According to some systematic reviews of studies, there is INSUFFICIENT EVIDENCE that animal protein would be more beneficial or harmful for human health than plant protein:
- There is insufficient evidence about the effect of soy protein intake on total and LDL cholesterol levels [53,64].
- There is a small and inconsistent evidence about the association between the intake of red and processed meat and colorectal cancer [65].
- There is inconclusive evidence about the association between the intake of animal protein and kidney stones [95].
- High intake of total protein or animal protein was not associated with gout [16].
- Limited inconsistent evidence from prospective cohort studies suggests that intake of animal protein products, mainly processed meat, may be associated with diabetes mellitus type 2 [138].
Complete or “Good” or “High Quality” vs Incomplete Protein
Foods with complete protein contain all 9 essential amino acids in sufficient amounts to meet the body needs.
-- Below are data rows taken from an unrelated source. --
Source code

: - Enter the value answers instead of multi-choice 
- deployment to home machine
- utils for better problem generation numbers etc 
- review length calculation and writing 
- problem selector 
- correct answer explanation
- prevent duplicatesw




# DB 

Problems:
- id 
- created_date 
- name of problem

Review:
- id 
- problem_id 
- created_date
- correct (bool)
Most animal foods and some plant foods: amaranth, avocado, buckwheat, chestnuts, certain legumes (certain beans, chickpeas or Garbanzo beans, split peas, soy), pistachios, potatoes, pumpkin seeds, quinoa, a seaweed spirulina, spinach, tofu and hummus contain complete protein [66].
Some plant foods contain incomplete protein, which means they are low in certain essential amino acids [66]. Plant foods with incomplete protein do not need to be called “low quality” protein sources because their combining can provide sufficient amount of all essential amino acids to meet the body needs.
Complementary Proteins and Protein Combining
Complementary protein foods are foods that are low in certain essential amino acids, but in combination, provide all 9 essential amino acids in amounts that allow synthesis of adequate amounts of protein in the human body. Examples of complementary protein foods are cereal grains, nuts and seeds, which tend to be low in lysine and tryptophan, but high in methionine, in combination with legumes, which tend to be high in lysine and tryptophan but low in methionine. Complementary proteins do not need to be eaten in the same meal or even not in the same day, but, according to The American Journal of Clinical Nutrition, “over number of days” [67]. They are usually only vegans who need to think about complementing proteins.
Can vegans get enough protein?
Vegans, who do not eat meat, fish, eggs and milk products, can get enough protein by eating nuts, seeds, legumes, bread, rice and other plant foods high in protein (Chart 2). Various protein bars, meatless products (meat substitutes), seitan (wheat gluten), vegan protein shakes and other protein products are available. Healthy vegans who eat variety of plant foods in sufficient amounts do not likely need protein supplements [123].
Protein Digestion and Absorption
Digestion
In order to be absorbed, proteins have to be digested (broken down) to amino acids.
The enzyme pepsin in the stomach and the enzymes trypsin and chymotrypsin, produced by the pancreas and delivered to the small intestine by pancreatic juice, break down protein to short chains of amino acids. The enzymes peptidases in the small intestinal lining further break down chains of amino acids to either single amino acids or compounds of 2 (dipeptides) or 3 amino acids (tripeptides), which can all be absorbed [68,70]. Exceptionally, mainly in newborns, some intact food proteins can be absorbed [70].
The Absorption Rate
The estimated absorption rate for protein (amino acids) is 1.3-10 grams per hour [46], depending on the type of protein. Whey protein (from milk) is digested and absorbed faster than casein (from milk) and most other dietary proteins [69]. Protein hydrolysates (supplements with short chains of amino acids) are absorbed faster than free amino acids or whole proteins [71,77]. The eventual upper limit for protein absorption is not known; according to European Food Information Council, more than 90% of the ingested protein should be absorbed [115].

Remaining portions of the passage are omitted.